- Güne ‘hoş geldin’ deme ayrıcalığın olmayacak! Düşün ki çok değer verdiğin, sana da değer katacak bir misafir aniden kapıda beliriyor. Yüzünde sıcacık tebessüm yerine, nahoş bir gerginlik beliriyor; rahatlayacakken telaşa kapılıyorsun. Baş köşeye oturtmak istediğin misafirini kapıda bekletiyorsun. Mahcup oluyorsun; ona söyleyeceklerini söyleyemiyorsun. Elin ayağın birbirine dolaşıyor; onun için yapacaklarını yapamıyorsun. Misafirini ağırlama zevkini ve en acısı misafirini de yitiriyorsun!
- Filmin başını kaçırıyorsun. Yeni gün, yeni vizyona girmiş çok ödüllü bir film gibidir. Yönetmeni tanıyorsun; başrolü sana vermiş. Sahnede sen olacaksın. Bu senin filmin… Ama dur; o da ne! Güneş doğarken, sen uyuyorsun. Hikâyeye gözkapakları birbirine yapışmış, başı ağrıyan biri olarak başlıyorsun. Gün ışığının, yüzüne tatlı bir kelebek gibi konuşunu göremiyorsun. Ufukta yükselen sarı sıcak alev küresinin sana tebessümüne tebessüm edemiyorsun. Güneşi gözlerinin pervazına kadar gönderen ‘Yönetmen’in “Umudum sensin!” mesajını duymuyorsun. Başrolü kaptırıyorsun; figüran olarak itiliyorsun sahneye…

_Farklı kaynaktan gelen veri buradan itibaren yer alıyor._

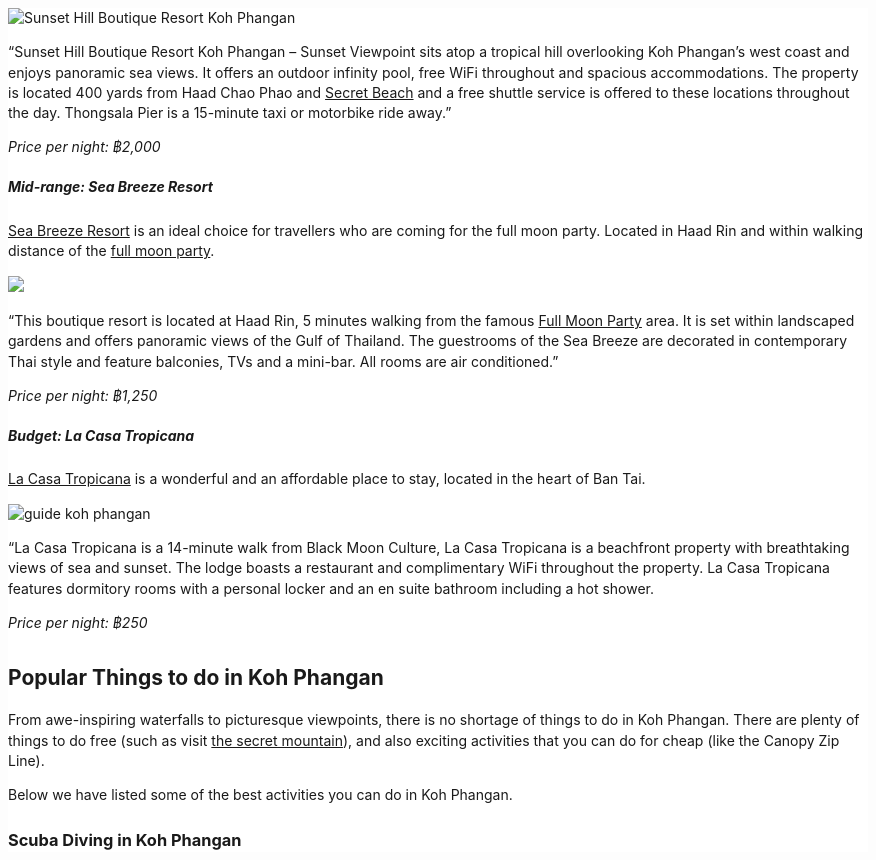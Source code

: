 ![Sunset Hill Boutique Resort Koh Phangan](https://dev.journeyingtheglobe.com/wp-content/uploads/2021/03/43064602-300x200-1.jpg)

“Sunset Hill Boutique Resort Koh Phangan – Sunset Viewpoint sits atop a tropical hill overlooking Koh Phangan’s west coast and enjoys panoramic sea views. It offers an outdoor infinity pool, free WiFi throughout and spacious accommodations. The property is located 400 yards from Haad Chao Phao and [Secret Beach](https://dev.journeyingtheglobe.com/category/secret-beach-koh-phangan/ "Secret Beach Koh Phangan") and a free shuttle service is offered to these locations throughout the day. Thongsala Pier is a 15-minute taxi or motorbike ride away.”

*Price per night: ฿2,000*

##### **Mid-range: Sea Breeze Resort**

[Sea Breeze Resort](https://www.booking.com/hotel/th/sea-breeze-resort.en.html?aid=2136884&no_rooms=1&group_adults=2) is an ideal choice for travellers who are coming for the full moon party. Located in Haad Rin and within walking distance of the [full moon party](https://dev.journeyingtheglobe.com/category/koh-phangan-full-moon-party/ "Koh Phangan Full Moon Party").<span class="Apple-converted-space"> </span>

![](https://dev.journeyingtheglobe.com/wp-content/uploads/2021/03/d2e6cf49_z-300x206-1.jpg)

“This boutique resort is located at Haad Rin, 5 minutes walking from the famous [Full Moon Party](https://dev.journeyingtheglobe.com/category/koh-phangan-full-moon-party/ "Koh Phangan Full Moon Party") area. It is set within landscaped gardens and offers panoramic views of the Gulf of Thailand. The guestrooms of the Sea Breeze are decorated in contemporary Thai style and feature balconies, TVs and a mini-bar. All rooms are air conditioned.”

*Price per night: ฿1,250*

##### **Budget: La Casa Tropicana** 

[La Casa Tropicana](https://www.booking.com/hotel/th/tropicana-phangan.en.html?aid=2136884&no_rooms=1&group_adults=2) is a wonderful and an affordable place to stay, located in the heart of Ban Tai.<span class="Apple-converted-space"> </span>

![guide koh phangan](https://dev.journeyingtheglobe.com/wp-content/uploads/2021/03/6b57a145_z-300x169-1.jpg)

“La Casa Tropicana<span class="Apple-converted-space"> </span>is a 14-minute walk from Black Moon Culture, La Casa Tropicana is a beachfront property with breathtaking views of sea and sunset. The lodge boasts a restaurant and complimentary WiFi throughout the property. La Casa Tropicana features dormitory rooms with a personal locker and an en suite bathroom including a hot shower.

*Price per night: ฿250*

## Popular Things to do in Koh Phangan<span class="Apple-converted-space"> </span>

From awe-inspiring waterfalls to picturesque viewpoints, there is no shortage of things to do in Koh Phangan. There are plenty of things to do free (such as visit [the secret mountain](https://dev.journeyingtheglobe.com/the-secret-mountain-koh-phangan/)), and also exciting activities that you can do for cheap (like the Canopy Zip Line).

Below we have listed some of the best activities you can do in Koh Phangan.

### Scuba Diving in Koh Phangan<span class="Apple-converted-space"> </span>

- Koşuya geç başlıyorsun. Önemli bir koşunun başındasın. Gün doğacak, eşyanın üzerine renkler düşecek. İnsanlar göz kapaklarının ardından sıyrılacak, herkes adını, makamını, masasını, unvanını geri alacak. Güneşin doğumuna çok az kala; herkesin önüne geçmenin, erken depar yapmanın keyfini çıkar. Onlardan önce kimliğini hatırla! Görevlerini hatırlamakta çoklarının önüne geçmenin avantajını yakala. Her şeyin durulduğu anları yaşamış biri olarak mı karışmak istersin o karmaşaya, yoksa kendini adını koyamadığın karmaşanın içine zorla itilmiş bir şaşkın olarak mı bulmak istersin?

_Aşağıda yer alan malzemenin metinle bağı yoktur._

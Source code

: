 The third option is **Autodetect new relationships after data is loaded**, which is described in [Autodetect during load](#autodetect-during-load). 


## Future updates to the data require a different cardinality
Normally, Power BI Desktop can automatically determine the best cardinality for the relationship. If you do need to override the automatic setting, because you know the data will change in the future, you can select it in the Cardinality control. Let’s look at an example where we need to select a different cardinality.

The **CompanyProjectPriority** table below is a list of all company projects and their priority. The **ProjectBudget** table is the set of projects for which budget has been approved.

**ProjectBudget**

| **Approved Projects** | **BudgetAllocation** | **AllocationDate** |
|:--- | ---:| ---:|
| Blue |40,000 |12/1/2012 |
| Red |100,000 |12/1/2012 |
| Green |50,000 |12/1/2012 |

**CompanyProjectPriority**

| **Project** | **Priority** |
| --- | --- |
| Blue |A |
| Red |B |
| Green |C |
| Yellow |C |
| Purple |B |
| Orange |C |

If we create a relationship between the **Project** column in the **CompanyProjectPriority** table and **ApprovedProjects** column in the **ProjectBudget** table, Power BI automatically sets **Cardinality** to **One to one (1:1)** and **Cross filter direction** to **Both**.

- Vaktin nabzını alamıyorsun. Yirmi dört saatlik bir günün köşeleri vardır; parmağın boğum yerleri gibi ya da ırmağın çağıldadığı kesitler gibi. Zamanın akışı bu köşelerde hızlanır; sessizce ve habersizce yanından geçip giden zaman çağıldamaya başlar. Güneşin doğumuna yakın ve güneş doğarken, vakit hızlanır, çağıldamaya başlar, köpüklenir. Yüksekçe bir yerden dökülen su gibi konuşur saniyeler, şarkı söyler dakikalar. Gün doğumunu yakaladığında, çağıltının heyecanı, akışın coşkusu vurur göğsüne. Nabzını tutarsın vaktin. Kontrol sendedir; anlarsın. Yoksa, zaman nehrinde yüzmek varken, nehirde sele kapılmış gibi sürükleniyor olacaksın!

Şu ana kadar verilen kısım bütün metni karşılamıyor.